Read through the listing and copy every line that contains the word "Automatically".

*** Block opens ***

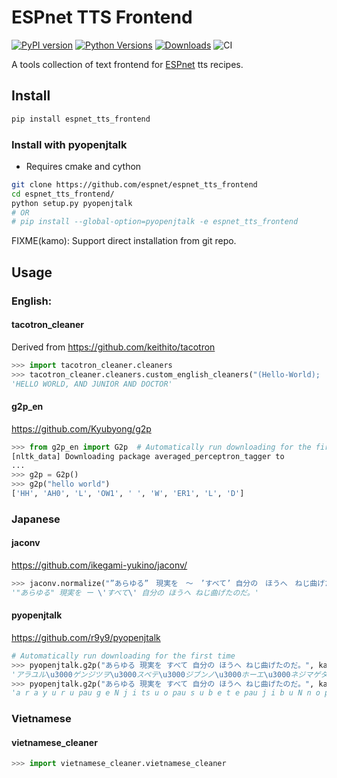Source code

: # ESPnet TTS Frontend
[![PyPI version](https://badge.fury.io/py/espnet-tts-frontend.svg)](https://badge.fury.io/py/espnet-tts-frontend)
[![Python Versions](https://img.shields.io/pypi/pyversions/espnet-tts-frontend.svg)](https://pypi.org/project/espnet-tts-frontend/)
[![Downloads](https://pepy.tech/badge/espnet-tts-frontend)](https://pepy.tech/project/espnet-tts-frontend)
![CI](https://github.com/espnet/espnet_tts_frontend/workflows/CI/badge.svg)

A tools collection of text frontend for [ESPnet](https://github.com/espnet/espnet) tts recipes. 

## Install
```bash
pip install espnet_tts_frontend
```

### Install with pyopenjtalk

- Requires cmake and cython

```bash
git clone https://github.com/espnet/espnet_tts_frontend
cd espnet_tts_frontend/
python setup.py pyopenjtalk
# OR
# pip install --global-option=pyopenjtalk -e espnet_tts_frontend
```

FIXME(kamo):  Support direct installation from git repo.

## Usage

### English:
#### tacotron_cleaner
Derived from https://github.com/keithito/tacotron

```python
>>> import tacotron_cleaner.cleaners
>>> tacotron_cleaner.cleaners.custom_english_cleaners("(Hello-World);   &  jr. & dr.")
'HELLO WORLD, AND JUNIOR AND DOCTOR'
```
#### g2p_en
https://github.com/Kyubyong/g2p

```python
>>> from g2p_en import G2p  # Automatically run downloading for the first time
[nltk_data] Downloading package averaged_perceptron_tagger to
...
>>> g2p = G2p()
>>> g2p("hello world")
['HH', 'AH0', 'L', 'OW1', ' ', 'W', 'ER1', 'L', 'D']
```

### Japanese
#### jaconv
https://github.com/ikegami-yukino/jaconv/

```python
>>> jaconv.normalize("”あらゆる”　現実を　〜　’すべて’ 自分の　ほうへ　ねじ曲げたのだ。")
'"あらゆる" 現実を ー \'すべて\' 自分の ほうへ ねじ曲げたのだ。'
```

#### pyopenjtalk
https://github.com/r9y9/pyopenjtalk

```python
# Automatically run downloading for the first time
>>> pyopenjtalk.g2p("あらゆる 現実を すべて 自分の ほうへ ねじ曲げたのだ。", kana=True)
'アラユル\u3000ゲンジツヲ\u3000スベテ\u3000ジブンノ\u3000ホーエ\u3000ネジマゲタノダ。'
>>> pyopenjtalk.g2p("あらゆる 現実を すべて 自分の ほうへ ねじ曲げたのだ。", kana=False)
'a r a y u r u pau g e N j i ts u o pau s u b e t e pau j i b u N n o pau h o o e pau n e j i m a g e t a n o d a'
```

### Vietnamese
#### vietnamese_cleaner

```python
>>> import vietnamese_cleaner.vietnamese_cleaner
```
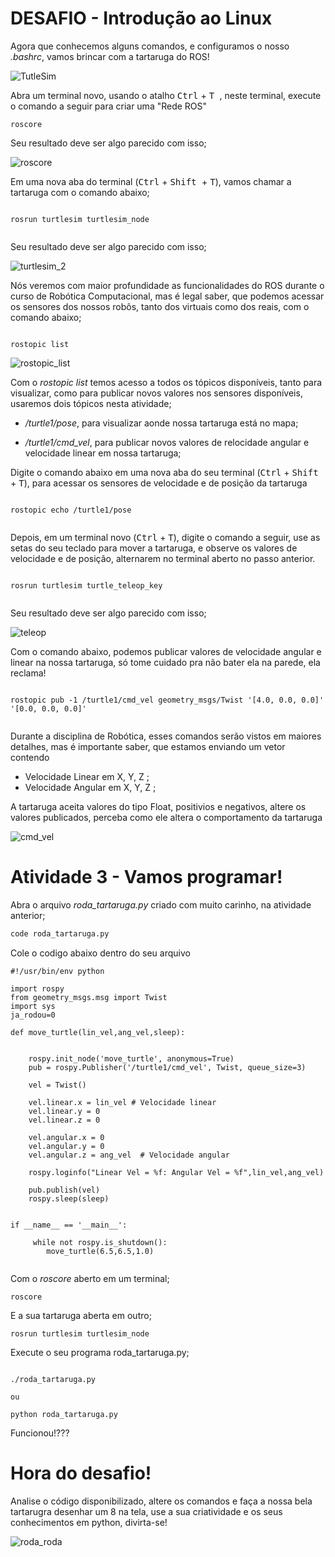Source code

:# DESAFIO - Introdução ao Linux 

Agora que conhecemos alguns comandos, e configuramos o nosso *.bashrc*, vamos brincar com a tartaruga do ROS!


![TutleSim](/img/turtlesim.png)

Abra um terminal novo, usando o atalho <kbd>Ctrl</kbd> + <kbd>T </kbd> , neste terminal, execute o comando a seguir para criar uma "Rede ROS"

```
roscore

```

Seu resultado deve ser algo parecido com isso;

![roscore](/img/roscore.png)


Em uma nova aba do terminal (<kbd>Ctrl</kbd> + <kbd>Shift </kbd> + <kbd>T</kbd>), vamos chamar a tartaruga com o comando abaixo;


```

rosrun turtlesim turtlesim_node 


```

Seu resultado deve ser algo parecido com isso;

![turtlesim_2](/img/turtlesim_2.png)


Nós veremos com maior profundidade as funcionalidades do ROS durante o curso de Robótica Computacional, mas é legal saber, que podemos acessar os sensores dos nossos robôs, tanto dos virtuais como dos reais, com o comando abaixo;

```

rostopic list

```

![rostopic_list](/img/rostopic_list.png)

Com o *rostopic list* temos acesso a todos os tópicos disponíveis, tanto para visualizar, como para publicar novos valores nos sensores disponíveis, usaremos dois tópicos nesta atividade;

- */turtle1/pose*, para visualizar aonde nossa tartaruga está no mapa;

- */turtle1/cmd_vel*, para publicar novos valores de relocidade angular e velocidade linear em nossa tartaruga;


Digite o comando abaixo em uma nova aba do seu terminal (<kbd>Ctrl</kbd> + <kbd>Shift </kbd> + <kbd>T</kbd>), para acessar os sensores de velocidade e de posição da tartaruga

```

rostopic echo /turtle1/pose 


```

Depois, em um terminal novo (<kbd>Ctrl</kbd> + <kbd>T</kbd>), digite o comando a seguir, use as setas do seu teclado para mover a tartaruga, e observe os valores de velocidade e de posição, alternarem no terminal aberto no passo anterior.

```

rosrun turtlesim turtle_teleop_key 


```



Seu resultado deve ser algo parecido com isso;

![teleop](/img/teleop.gif)



Com o comando abaixo, podemos publicar valores de velocidade angular e linear na nossa tartaruga, só tome cuidado pra não bater ela na parede, ela reclama!

```

rostopic pub -1 /turtle1/cmd_vel geometry_msgs/Twist '[4.0, 0.0, 0.0]' '[0.0, 0.0, 0.0]'


```

Durante a disciplina de Robótica, esses comandos serão vistos em maiores detalhes, mas é importante saber, que estamos enviando um vetor contendo

- Velocidade Linear em X, Y, Z ;
- Velocidade Angular em X, Y, Z ;

A tartaruga aceita valores do tipo Float, positivios e negativos, altere os valores publicados, perceba como ele altera o comportamento da tartaruga


![cmd_vel](/img/cmd_vel.gif)





# Atividade 3 - Vamos programar!

Abra o arquivo *roda_tartaruga.py* criado com muito carinho, na atividade anterior;

```bash
code roda_tartaruga.py
```

Cole o codigo abaixo dentro do seu arquivo

```
#!/usr/bin/env python

import rospy
from geometry_msgs.msg import Twist
import sys
ja_rodou=0

def move_turtle(lin_vel,ang_vel,sleep):


    rospy.init_node('move_turtle', anonymous=True)
    pub = rospy.Publisher('/turtle1/cmd_vel', Twist, queue_size=3)

    vel = Twist()       

    vel.linear.x = lin_vel # Velocidade linear
    vel.linear.y = 0
    vel.linear.z = 0

    vel.angular.x = 0
    vel.angular.y = 0
    vel.angular.z = ang_vel  # Velocidade angular

    rospy.loginfo("Linear Vel = %f: Angular Vel = %f",lin_vel,ang_vel)

    pub.publish(vel)
    rospy.sleep(sleep)


if __name__ == '__main__':

     while not rospy.is_shutdown():
        move_turtle(6.5,6.5,1.0)


```

Com o *roscore* aberto em um terminal;

```
roscore

```

E a sua tartaruga aberta em outro;

```
rosrun turtlesim turtlesim_node 

```

Execute o seu programa roda_tartaruga.py;

```

./roda_tartaruga.py

ou

python roda_tartaruga.py

```
Funcionou!???

# Hora do desafio!

Analise o código disponibilizado, altere os comandos e faça a nossa bela tartarugra desenhar um 8 na tela, use a sua criatividade e os seus conhecimentos em python, divirta-se!



![roda_roda](/img/roda_roda.gif)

*** Block closes ***

▶ _Answer section_
>>> from g2p_en import G2p  # Automatically run downloading for the first time
# Automatically run downloading for the first time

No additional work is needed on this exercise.